When Chinese superstar Kris Wu released his album Antares on Friday via Interscope Records it saw quick success on the U.S. iTunes sales chart with tracks soon occupying the top seven song rankings. Once Ariana Grande‘s new single, “thank u, next,” dropped on Saturday, Wu was regulated to a still-impressive seven of the top eight spots on the chart, but even then still managed to block Grande from the No. 1 slot.
While Wu is a household name in China, he’s relatively unknown in America. The former member of boy band EXO who has had acting roles in American and Chinese films made headlines in April when he signed a global deal with Universal Music Group, and his recognition has grown since. But such dominance from a foreign act still raised eyebrows and led to speculation online and in the music industry Wu gamed the system to dominate the iTunes sales chart reported to Nielsen, the data provider for Billboard’s charts.
Further adding to the mystery: Wu’s streaming figures are relatively low, with just over 1 million monthly listeners reported on Spotify — which is not available in China — and his top Antares tracks on the platform performing well but not exceptionally so. (His top track “Deserve” featuring Travis Scott dropped nearly a month ago and has almost 24 million streams, while Grande’s “thank u, next” already has over 29 million streams on Spotify.)
Grande’s manager, Scooter Braun, was among those wondering how Wu managed to drive his sales to such heights. On Sunday, this led him to post in a since-deleted tweet alleging Wu was using bots to drive his sales.

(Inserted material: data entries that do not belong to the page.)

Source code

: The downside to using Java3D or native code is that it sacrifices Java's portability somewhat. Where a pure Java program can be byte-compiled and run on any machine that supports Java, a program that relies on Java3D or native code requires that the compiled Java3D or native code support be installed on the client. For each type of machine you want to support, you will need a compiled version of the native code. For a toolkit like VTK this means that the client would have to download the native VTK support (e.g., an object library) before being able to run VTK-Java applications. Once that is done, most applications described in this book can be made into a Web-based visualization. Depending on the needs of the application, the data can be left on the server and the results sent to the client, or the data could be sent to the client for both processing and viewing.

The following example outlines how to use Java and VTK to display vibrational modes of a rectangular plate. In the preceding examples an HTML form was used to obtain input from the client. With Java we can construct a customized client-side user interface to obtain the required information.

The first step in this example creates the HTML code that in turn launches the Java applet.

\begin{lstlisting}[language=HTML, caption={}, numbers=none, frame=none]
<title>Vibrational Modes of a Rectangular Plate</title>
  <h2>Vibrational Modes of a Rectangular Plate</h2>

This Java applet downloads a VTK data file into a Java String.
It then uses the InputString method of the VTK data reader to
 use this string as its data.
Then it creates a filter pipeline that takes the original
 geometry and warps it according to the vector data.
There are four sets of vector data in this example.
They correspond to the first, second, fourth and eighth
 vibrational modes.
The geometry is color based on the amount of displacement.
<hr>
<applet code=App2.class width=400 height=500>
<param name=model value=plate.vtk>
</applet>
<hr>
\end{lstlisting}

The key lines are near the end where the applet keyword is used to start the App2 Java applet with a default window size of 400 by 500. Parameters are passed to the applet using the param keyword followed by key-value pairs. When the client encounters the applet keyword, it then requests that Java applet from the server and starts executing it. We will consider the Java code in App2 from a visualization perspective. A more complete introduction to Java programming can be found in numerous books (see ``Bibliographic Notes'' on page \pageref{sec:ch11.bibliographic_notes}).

On Wednesday (Nov. 7), Braun posted to Instagram that he and Wu had spoken and he wanted to clear up any “rumors” that had come out about them both.
According to Braun’s post, it was explained to him and Wu that because Wu’s released was held back in China to coincide with his birthday on Tuesday that his fans there “went and got the music any way they could and that was US Itunes.”

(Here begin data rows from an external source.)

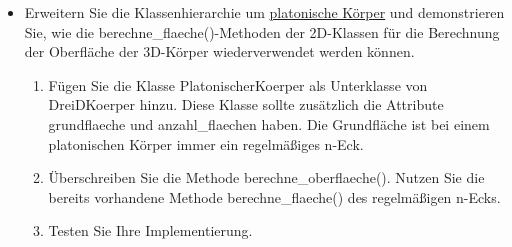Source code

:\begin{myexercise}
\begin{itemize}
    \item [c)]Erweitern Sie die Klassenhierarchie um \href{h[https://de.wikipedia.org/wiki/Platonischer_K%C3%B6rper](https://de.wikipedia.org/wiki/Platonischer_K%C3%B6rper)}{platonische Körper} und demonstrieren Sie, wie die berechne\_flaeche()-Methoden der 2D-Klassen für die Berechnung der Oberfläche der 3D-Körper wiederverwendet werden können.
    \begin{enumerate}
        \item Fügen Sie die Klasse PlatonischerKoerper als Unterklasse von DreiDKoerper hinzu. Diese Klasse sollte zusätzlich die Attribute grundflaeche und anzahl\_flaechen haben. Die Grundfläche ist bei einem platonischen Körper immer ein regelmäßiges n-Eck.
        \item Überschreiben Sie die Methode berechne\_oberflaeche(). Nutzen Sie die bereits vorhandene Methode berechne\_flaeche() des regelmäßigen n-Ecks.
        \item Testen Sie Ihre Implementierung.
    \end{enumerate}
\end{itemize}
\end{myexercise}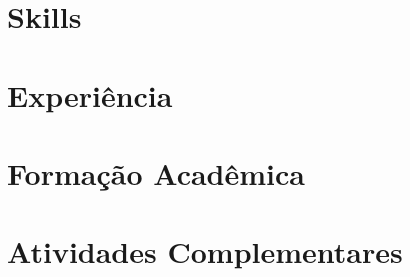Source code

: \documentclass[letter,10pt]{article}
\begin{document}


\section{Skills}


\section{Experiência}


\section{Formação Acadêmica}



\section{Atividades Complementares}

\end{document}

To do this, Wu’s fans in China would need to be technically savvy enough to mask their true IP address with a VPN and gain access to the U.S. iTunes store. Accordingly, assuming this is true, once the album was released in China on Tuesday, Wu’s fans began no longer needed to hack the U.S. iTunes store, leading Wu’s songs to drop from the U.S. iTunes chart.
A rep for Apple could not be reached at time of publishing.

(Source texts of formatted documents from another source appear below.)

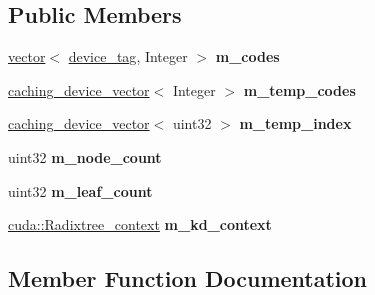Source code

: \subsection*{Public Members}
\begin{DoxyCompactItemize}
\item 
\mbox{\label{structcugar_1_1cuda_1_1_kd__builder_ae0697065717fc4e1716950edebaa5c2a}} 
\hyperlink{structcugar_1_1vector}{vector}$<$ \hyperlink{structcugar_1_1device__tag}{device\+\_\+tag}, Integer $>$ {\bfseries m\+\_\+codes}
\item 
\mbox{\label{structcugar_1_1cuda_1_1_kd__builder_a01293ef7ba88b485ed06b71f004edef4}} 
\hyperlink{structcugar_1_1caching__device__vector}{caching\+\_\+device\+\_\+vector}$<$ Integer $>$ {\bfseries m\+\_\+temp\+\_\+codes}
\item 
\mbox{\label{structcugar_1_1cuda_1_1_kd__builder_a9c7d09a9195fa322565fd5ac7b3c3aa2}} 
\hyperlink{structcugar_1_1caching__device__vector}{caching\+\_\+device\+\_\+vector}$<$ uint32 $>$ {\bfseries m\+\_\+temp\+\_\+index}
\item 
\mbox{\label{structcugar_1_1cuda_1_1_kd__builder_ad46ebcf11ed0b7958da2b153c2c942a0}} 
uint32 {\bfseries m\+\_\+node\+\_\+count}
\item 
\mbox{\label{structcugar_1_1cuda_1_1_kd__builder_a92e40df7182e091e9233d4ff99c08ebd}} 
uint32 {\bfseries m\+\_\+leaf\+\_\+count}
\item 
\mbox{\label{structcugar_1_1cuda_1_1_kd__builder_a6494783d773e12e7a6e4e5cb9c445bbc}} 
\hyperlink{structcugar_1_1cuda_1_1_radixtree__context}{cuda\+::\+Radixtree\+\_\+context} {\bfseries m\+\_\+kd\+\_\+context}
\end{DoxyCompactItemize}


\subsection{Member Function Documentation}
\mbox{\label{structcugar_1_1cuda_1_1_kd__builder_a3406ba54cf8cb747ac03065e0df5398f}}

On Wednesday, Universal Music China also issued a statement calling Wu’s chart performance with Antares “genuine and effective,” according to a translation from Sixth Tone. It also denied that the album had been taken offline from the iTunes store, as some had believed when the songs’ rankings dipped. At time of publishing on Wednesday, Antares was available on iTunes and Wu’s track “We Alive” was at No. 116 on the iTunes sales chart.
“Billboard and Nielsen Music are working closely to ensure both the accuracy and legitimacy of the sales volumes being reported for Kris Wu this week,” a Nielsen rep said in a statement, speaking as Billboard’s data provider. “We capture data from a number of sources including streaming, radio and retail, allowing us to validate the accuracy of sales and playback information as well as identify anomalies. As we do with all reports when irregularities are noticed during the normal weekly validation process, we work closely with our partners to address the issue, which may result in excluding any irregular or excessive sales patterns, prior to charts being finalized.”
While the methods are still unclear, as for how this will affect Wu’s performance on the Billboard charts is currently under review. The tracking week currently in progress runs through the end of today (Thursday, Nov. 8), with the results of the Billboard 200 and Billboard Hot 100 announced on Sunday and Monday, respectively.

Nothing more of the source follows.